TASK: Make an exact copy, without pictures, of the lines below from the one containing "- Note, GANs are hard to train" to the last line, both ends included.

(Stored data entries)
◇ ◇ ◇ ◇

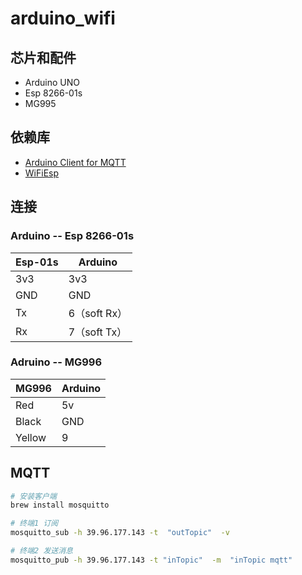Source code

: # arduino_wifi

## 芯片和配件

* Arduino UNO
* Esp 8266-01s
* MG995

## 依赖库

* [Arduino Client for MQTT](https://github.com/knolleary/pubsubclient/)
* [WiFiEsp](https://github.com/bportaluri/WiFiEsp)

## 连接

### Arduino -- Esp 8266-01s

| Esp-01s | Arduino      |
| ------- | ------------ |
| 3v3     | 3v3          |
| GND     | GND          |
| Tx      | 6（soft Rx） |
| Rx      | 7（soft Tx） |

### Adruino -- MG996

| MG996  | Arduino |
| ------ | ------- |
| Red    | 5v      |
| Black  | GND     |
| Yellow | 9       |

## MQTT

```bash
# 安装客户端
brew install mosquitto

# 终端1 订阅
mosquitto_sub -h 39.96.177.143 -t  "outTopic"  -v

# 终端2 发送消息
mosquitto_pub -h 39.96.177.143 -t "inTopic"  -m  "inTopic mqtt"
```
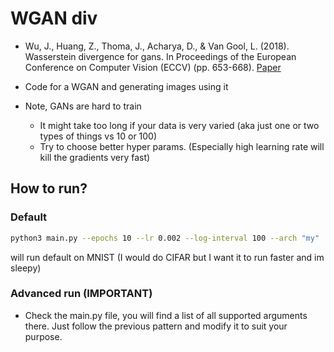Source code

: # WGAN div

- Wu, J., Huang, Z., Thoma, J., Acharya, D., & Van Gool, L. (2018). Wasserstein divergence for gans. In Proceedings of the European Conference on Computer Vision (ECCV) (pp. 653-668). [Paper](https://arxiv.org/abs/1712.01026)

- Code for a WGAN and generating images using it
- Note, GANs are hard to train
    - It might take too long if your data is very varied (aka just one or two types of things vs 10 or 100)
    - Try to choose better hyper params. (Especially high learning rate will kill the gradients very fast)

## How to run?

### Default
```bash
python3 main.py --epochs 10 --lr 0.002 --log-interval 100 --arch "my"
```
will run default  on MNIST (I would do CIFAR but I want it to run faster and im sleepy)

### Advanced run (IMPORTANT)

- Check the main.py file, you will find a list of all supported arguments there. Just follow the previous pattern and modify it to suit your purpose.
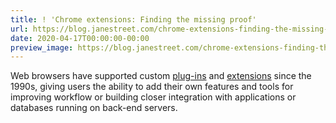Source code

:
 ```yaml
---
title: ! 'Chrome extensions: Finding the missing proof'
url: https://blog.janestreet.com/chrome-extensions-finding-the-missing-proof/
date: 2020-04-17T00:00:00-00:00
preview_image: https://blog.janestreet.com/chrome-extensions-finding-the-missing-proof/magnifying-glass.png
---
```


<p>Web browsers have supported custom
<a href="https://en.wikipedia.org/wiki/NPAPI">plug-ins</a> and
<a href="https://en.wikipedia.org/wiki/Browser_extension">extensions</a> since
the 1990s, giving users the ability to add their own features and
tools for improving workflow or building closer integration with
applications or databases running on back-end servers.</p>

◇ ◇ ◇ ◇

TASK RESPONSE:
- Note, GANs are hard to train
    - It might take too long if your data is very varied (aka just one or two types of things vs 10 or 100)
    - Try to choose better hyper params. (Especially high learning rate will kill the gradients very fast)

## How to run?

### Default
```bash
python3 main.py --epochs 10 --lr 0.002 --log-interval 100 --arch "my"
```
will run default  on MNIST (I would do CIFAR but I want it to run faster and im sleepy)

### Advanced run (IMPORTANT)

- Check the main.py file, you will find a list of all supported arguments there. Just follow the previous pattern and modify it to suit your purpose.
Source code

:
 ```yaml
---
title: ! 'Chrome extensions: Finding the missing proof'
url: https://blog.janestreet.com/chrome-extensions-finding-the-missing-proof/
date: 2020-04-17T00:00:00-00:00
preview_image: https://blog.janestreet.com/chrome-extensions-finding-the-missing-proof/magnifying-glass.png
---
```


<p>Web browsers have supported custom
<a href="https://en.wikipedia.org/wiki/NPAPI">plug-ins</a> and
<a href="https://en.wikipedia.org/wiki/Browser_extension">extensions</a> since
the 1990s, giving users the ability to add their own features and
tools for improving workflow or building closer integration with
applications or databases running on back-end servers.</p>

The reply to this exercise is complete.